MedicalResearch.com Interview with:

Kristina M. Deligiannidis, MD Associate Professor, Center for Psychiatric Neuroscience The Feinstein Institute for Medical Research Director, Women’s Behavioral Health, Zucker Hillside Hospital Northwell Health Associate Professor, Psychiatry and Obstetrics & Gynecology Hofstra Northwell School of Medicine

Dr. Kristina Deligiannidis

Kristina M. Deligiannidis, MD
Associate Professor
Center for Psychiatric Neuroscience
The Feinstein Institute for Medical Research
Director, Women’s Behavioral Health
Zucker Hillside Hospital Northwell Health
Associate Professor
Psychiatry and Obstetrics & Gynecology
Hofstra Northwell School of Medicine

MedicalResearch.com: What is the background for this study? What are the main findings?
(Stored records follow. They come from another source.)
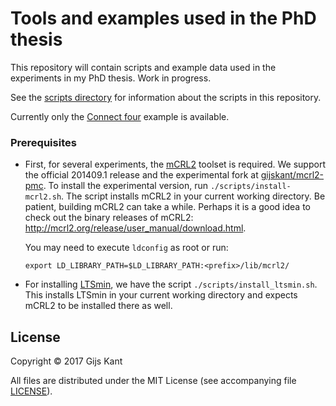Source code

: # Tools and examples used in the PhD thesis

This repository will contain scripts and example data used in the experiments
in my PhD thesis. Work in progress.

See the [scripts directory](scripts) for information about the scripts in this repository.

Currently only the [Connect four](data/connectfour) example is available.


### Prerequisites

*   First, for several experiments, the [mCRL2](http://mcrl2.org) toolset is required.
    We support the official 201409.1 release and the experimental fork at
    [gijskant/mcrl2-pmc](https://github.com/gijskant/mcrl2-pmc).
    To install the experimental version, run `./scripts/install-mcrl2.sh`.
    The script installs mCRL2 in your current working directory.
    Be patient, building mCRL2 can take a while. Perhaps it is a good idea to check out the
    binary releases of mCRL2: http://mcrl2.org/release/user_manual/download.html.

    You may need to execute `ldconfig` as root or run:
    ```
    export LD_LIBRARY_PATH=$LD_LIBRARY_PATH:<prefix>/lib/mcrl2/
    ```

*   For installing [LTSmin](https://github.com/utwente-fmt/ltsmin),
    we have the script `./scripts/install_ltsmin.sh`.
    This installs LTSmin in your current working directory and expects mCRL2 to be installed
    there as well.

## License

Copyright &copy; 2017  Gijs Kant

All files are distributed under the MIT License (see accompanying file [LICENSE](LICENSE)).
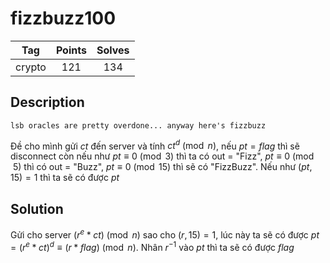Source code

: # fizzbuzz100
|**Tag** | **Points** | **Solves**|
|:------:|:----------:|:---------:|
|crypto  |     121   |     134    |

## Description
```
lsb oracles are pretty overdone... anyway here's fizzbuzz
```

Đề cho mình gửi $ct$ đến server và tính $ct^d \pmod{n}$, nếu $pt = flag$ thì sẽ disconnect còn nếu như $pt \equiv 0 \pmod{3}$ thì ta có out = "Fizz", $pt \equiv 0 \pmod{5}$ thì có out = "Buzz", $pt \equiv 0 \pmod{15}$ thì sẽ có "FizzBuzz". Nếu như $(pt, 15) = 1$ thì ta sẽ có được $pt$

## Solution
Gửi cho server $(r^e*ct)\pmod{n}$ sao cho $(r, 15) = 1$, lúc này ta sẽ có được $pt = (r^e*ct)^d \equiv (r*flag) \pmod{n}$. Nhân $r^{-1}$ vào $pt$ thì ta sẽ có được $flag$
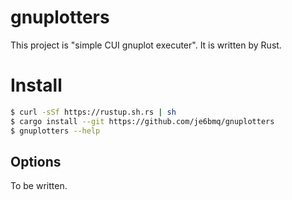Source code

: # gnuplotters
This project is "simple CUI gnuplot executer". It is written by Rust.

# Install

```bash
$ curl -sSf https://rustup.sh.rs | sh
$ cargo install --git https://github.com/je6bmq/gnuplotters
$ gnuplotters --help
```

## Options
To be written.
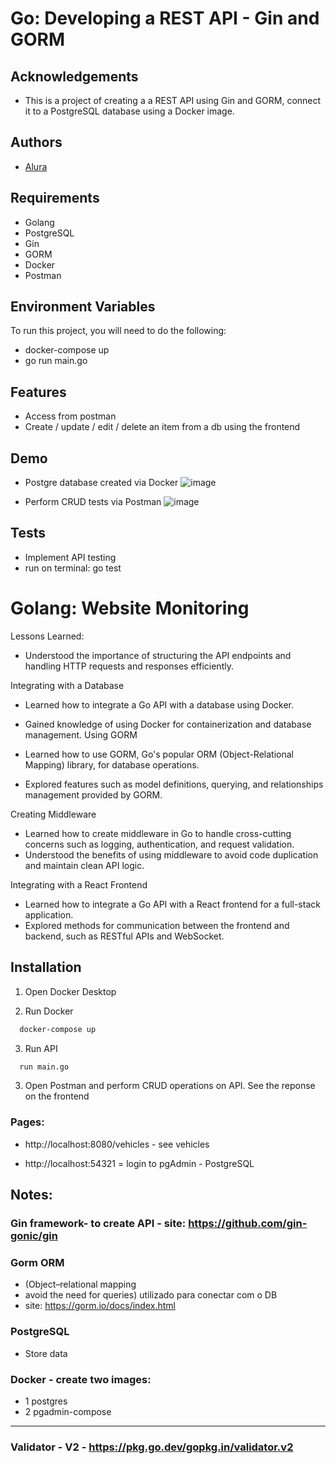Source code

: # Go: Developing a REST API - Gin and GORM

## Acknowledgements

- This is a project of creating a a REST API using Gin and GORM, connect it to a PostgreSQL database using a Docker image.

## Authors

- [Alura](https://cursos.alura.com.br/formacao-go)

## Requirements

- Golang
- PostgreSQL
- Gin
- GORM
- Docker
- Postman

## Environment Variables

To run this project, you will need to do the following:

- docker-compose up
- go run main.go

## Features

- Access from postman
- Create / update / edit / delete an item from a db using the frontend

## Demo

- Postgre database created via Docker
  ![image](https://github.com/tiagoc0sta/class33/assets/63982700/4d4ec76a-e39e-491a-9e12-fb75afdfc0ed)

- Perform CRUD tests via Postman
  ![image](https://github.com/tiagoc0sta/class33/assets/63982700/3e265af4-ba2e-46bd-a4fa-265a1e62999d)

## Tests

- Implement API testing
- run on terminal: go test

# Golang: Website Monitoring

Lessons Learned:

- Understood the importance of structuring the API endpoints and handling HTTP requests and responses efficiently.

Integrating with a Database

- Learned how to integrate a Go API with a database using Docker.
- Gained knowledge of using Docker for containerization and database management.
  Using GORM

- Learned how to use GORM, Go's popular ORM (Object-Relational Mapping) library, for database operations.
- Explored features such as model definitions, querying, and relationships management provided by GORM.

Creating Middleware

- Learned how to create middleware in Go to handle cross-cutting concerns such as logging, authentication, and request validation.
- Understood the benefits of using middleware to avoid code duplication and maintain clean API logic.

Integrating with a React Frontend

- Learned how to integrate a Go API with a React frontend for a full-stack application.
- Explored methods for communication between the frontend and backend, such as RESTful APIs and WebSocket.

## Installation

1. Open Docker Desktop

2. Run Docker

```bash
  docker-compose up
```

3. Run API

```bash
  run main.go
```

3. Open Postman and perform CRUD operations on API. See the reponse on the frontend

### Pages:

- http://localhost:8080/vehicles - see vehicles

- http://localhost:54321 = login to pgAdmin - PostgreSQL

## Notes:

### Gin framework- to create API - site: https://github.com/gin-gonic/gin

### Gorm ORM

- (Object–relational mapping
- avoid the need for queries) utilizado para conectar com o DB
- site: https://gorm.io/docs/index.html

### PostgreSQL

- Store data

### Docker - create two images:

- 1 postgres
- 2 pgadmin-compose

---

### Validator - V2 - https://pkg.go.dev/gopkg.in/validator.v2
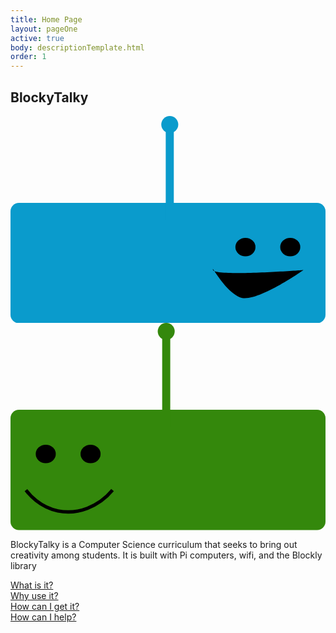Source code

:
 ```yaml
---
title: Home Page
layout: pageOne
active: true
body: descriptionTemplate.html
order: 1
---
```

<section>

<h1 class="text-center"> BlockyTalky </h1>
<div class="container">
  <div class="row">
    <div class="col-sm-4">
      <svg xmlns="http://www.w3.org/2000/svg" viewBox="0 0 468.87 308.43"><defs><style>.cls-headLeftBT{fill:#0a9bcc;}.cls-headLeftBT2{fill:none;stroke:#0a9bcc;stroke-miterlimit:10;stroke-width:12px;}</style></defs><title>headLeftBT</title><g id="Layer_2" data-name="Layer 2"><g id="headLeftBT"><rect class="cls-headLeftBT" y="129.43" width="468.87" height="179" rx="12.49" ry="12.49" transform="translate(468.87 437.86) rotate(-180)"/><line class="cls-headLeftBT2" x1="237.07" y1="154.84" x2="237.07" y2="12"/><circle class="cls-headLeftBT" cx="237.07" cy="12.63" r="12.63"/><ellipse cx="416.4" cy="195.17" rx="14.93" ry="13.77"/><path d="M436,229.32s-130.85,9.93-134.49,0S318.3,260.52,341.65,270,436,229.32,436,229.32Z"/><ellipse cx="349.7" cy="195.15" rx="14.93" ry="13.77"/></g></g>
      </svg>
    </div> <!-- col -->
    <div class="col-sm-offset-4 col-sm-4">
      <svg xmlns="http://www.w3.org/2000/svg" viewBox="0 0 468.87 308.43"><defs><style>.cls-headRightBT{fill:#34880c;}.cls-headRightBT2,.cls-headRightBT3{fill:none;stroke-miterlimit:10;}.cls-headRightBT2{stroke:#34880c;stroke-width:12px;}.cls-headRightBT3{stroke:#000;stroke-width:4.99px;}</style></defs><title>headRightBT</title><g id="Layer_2" data-name="Layer 2"><g id="headRightBT"><rect class="cls-headRightBT" y="129.43" width="468.87" height="179" rx="12.49" ry="12.49"/><line class="cls-headRightBT2" x1="231.79" y1="154.84" x2="231.79" y2="12"/><circle class="cls-headRightBT" cx="231.79" cy="12.63" r="12.63"/><ellipse cx="52.47" cy="195.17" rx="14.93" ry="13.77"/><ellipse cx="119.17" cy="195.15" rx="14.93" ry="13.77"/><path class="cls-headRightBT3" d="M23,248.92c4.58,6.07,20.26,25.24,47.46,30.89,29.39,6.1,60.7-6,81.41-30.89"/></g></g></svg>
    </div> <!-- col -->
  </div> <!-- row -->
  <div class="row">
    <div class="col-sm-offset-4 col-sm-4">
      <p class="text-center">BlockyTalky is a Computer Science curriculum that seeks to bring out creativity among students. It is built with Pi computers, wifi, and the Blockly library</p>
    </div>
   </div><!-- row -->
   <div class="row">
    <div class="col-sm-3">
      <a href="#">What is it?</a>
    </div> <!-- col -->
    <div class="col-sm-3">
      <a href="#">Why use it?</a>
    </div> <!-- col -->
    <div class="col-sm-3">
      <a href="#">How can I get it?</a>
    </div> <!-- col -->
    <div class="col-sm-3">
      <a href="#">How can I help?</a>
    </div> <!-- col -->
   </div> <!-- row -->
   <div class="row">
     <div class="text-center">
       <a href="#expressYourself"><i class="fa fa-chevron-circle-down fa-5x" aria-hidden="true"></i></a>
     </div> <!-- col -->
   </div> <!-- row -->
</div>
</section>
Response: Because of effects on social behavior, including maternal behavior, oxytocin has often been seen as a potential mediator of postpartum depression and anxiety.

The original objective of our study was to examine the relationship between the use of synthetic oxytocin during and after labor and the development of depressive and anxiety disorders within the first year postpartum. We hypothesized that women exposed to synthetic oxytocin before or during labor would have a reduced risk of postpartum depressive and anxiety disorders compared with those without any exposure. Our findings told the opposite story.

We found that peripartum synthetic oxytocin exposure was associated with an increase in risk for the development of postpartum depression and anxiety.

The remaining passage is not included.